Some sources mention that the hunt was limited to men; evidently the women waited in the valley for their return. Roasted moths could be ground up with round grinding stones, making a paste into "moth cakes" to bring back from the hunt. These round stones have been identified with campfires dating back as much as 1000 years, so the hunts were customary for a very long time. "Ceremonial stone arrangements on mountain tops adjacent to moth aestivation sites in the ACT bear vivid testimony to the links between ritual life and moth hunting." The last recorded moth hunt was in 1865 (p. 17).
*Joanna at the blog Green Gourmet Giraffe wrote this comment: "As for the claim that the Aboriginal people died out 100 years ago, I am not sure because there is an Aboriginal community in the NT. When I was a child I saw a film about the last of the Tasmanian Aboriginal people and was quite surprised years later to be working with a number of people with Tasmanian Aboriginal heritage. So I wondered when this booklet was written as I know attitudes have changed over time." Answer: the booklet dates to the 1980s, and claims that the 500 people of the moth-hunting tribes died out.
Kudos to you for "getting through" this booklet Mae. I'm not sure I would find it as interesting as you obviously did:) But, thanks for sharing, lol...

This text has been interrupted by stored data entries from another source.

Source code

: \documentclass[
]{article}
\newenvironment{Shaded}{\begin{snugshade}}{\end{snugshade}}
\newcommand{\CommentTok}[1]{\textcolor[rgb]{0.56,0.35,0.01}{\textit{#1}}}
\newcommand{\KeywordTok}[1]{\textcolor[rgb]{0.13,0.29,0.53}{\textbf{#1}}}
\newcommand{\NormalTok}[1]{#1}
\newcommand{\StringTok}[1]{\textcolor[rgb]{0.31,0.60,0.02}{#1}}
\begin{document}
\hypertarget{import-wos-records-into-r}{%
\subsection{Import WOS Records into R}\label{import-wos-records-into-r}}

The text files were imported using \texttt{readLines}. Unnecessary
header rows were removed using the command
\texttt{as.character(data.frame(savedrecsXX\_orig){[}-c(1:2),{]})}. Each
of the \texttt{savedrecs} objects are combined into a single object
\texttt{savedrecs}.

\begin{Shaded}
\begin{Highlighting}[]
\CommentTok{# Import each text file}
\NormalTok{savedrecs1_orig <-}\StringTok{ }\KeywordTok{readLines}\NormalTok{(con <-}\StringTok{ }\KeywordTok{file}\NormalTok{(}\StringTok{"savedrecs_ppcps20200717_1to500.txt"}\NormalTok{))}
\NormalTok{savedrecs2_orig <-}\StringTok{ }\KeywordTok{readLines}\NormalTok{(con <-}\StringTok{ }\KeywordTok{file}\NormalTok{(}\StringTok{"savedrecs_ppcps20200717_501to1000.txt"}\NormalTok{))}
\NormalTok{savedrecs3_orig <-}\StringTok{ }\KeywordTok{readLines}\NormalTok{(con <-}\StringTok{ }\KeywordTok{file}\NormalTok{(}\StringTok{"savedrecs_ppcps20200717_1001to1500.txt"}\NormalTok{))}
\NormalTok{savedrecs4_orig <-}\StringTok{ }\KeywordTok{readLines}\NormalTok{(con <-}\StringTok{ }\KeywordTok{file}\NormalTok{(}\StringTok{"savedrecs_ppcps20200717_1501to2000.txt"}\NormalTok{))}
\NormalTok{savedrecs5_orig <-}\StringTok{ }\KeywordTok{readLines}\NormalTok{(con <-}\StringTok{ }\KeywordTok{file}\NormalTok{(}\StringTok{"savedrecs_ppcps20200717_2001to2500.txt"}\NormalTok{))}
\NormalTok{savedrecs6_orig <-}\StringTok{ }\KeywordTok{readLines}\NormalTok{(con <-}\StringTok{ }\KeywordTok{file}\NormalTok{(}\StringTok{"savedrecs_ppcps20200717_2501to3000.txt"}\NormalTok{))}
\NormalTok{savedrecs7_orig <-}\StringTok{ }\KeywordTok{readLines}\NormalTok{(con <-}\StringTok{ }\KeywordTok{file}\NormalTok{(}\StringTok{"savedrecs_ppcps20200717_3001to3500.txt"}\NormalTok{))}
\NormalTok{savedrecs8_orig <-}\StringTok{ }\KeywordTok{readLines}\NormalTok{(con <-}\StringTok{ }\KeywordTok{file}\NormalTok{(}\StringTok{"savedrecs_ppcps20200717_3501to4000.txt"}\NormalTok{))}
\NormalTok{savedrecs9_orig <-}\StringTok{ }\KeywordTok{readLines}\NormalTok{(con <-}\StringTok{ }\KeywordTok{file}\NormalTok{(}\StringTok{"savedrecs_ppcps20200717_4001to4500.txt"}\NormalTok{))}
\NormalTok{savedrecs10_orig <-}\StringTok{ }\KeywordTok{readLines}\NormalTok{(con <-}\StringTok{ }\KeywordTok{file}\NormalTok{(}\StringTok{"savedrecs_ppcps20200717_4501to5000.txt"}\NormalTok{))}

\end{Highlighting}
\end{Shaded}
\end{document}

ReplyDeleteP.S. A new visitor has joined the Cookbook Wednesday link. She also happens to be having a giveaway for a Mexican cookbook.
What an interesting story - I have never heard of Aboriginal people eating moths but they are very well known for eating witchety grubs and I guess moths are like grubs with wings.
ReplyDeleteAs for the claim that the Aboriginal people died out 100 years ago, I am not sure because there is an Aboriginal community in the NT. When I was a child I saw a film about the last of the Tasmanian Aboriginal people and was quite surprised years later to be working with a number of people with Tasmanian Aboriginal heritage. So I wondered when this booklet was written as I know attitudes have changed over time.
Re your questions about Australian cookbooks (in case you don't see the answer on my blog), I recommend Stephanie Alexander's Cook's Companion which is really comprehensive and also the Australian Women's Weekly cookbooks. There are so many Aussie cookbooks today it is hard to narrow it down to one but I think these are very popular and focus on the food we actually eat in Australia.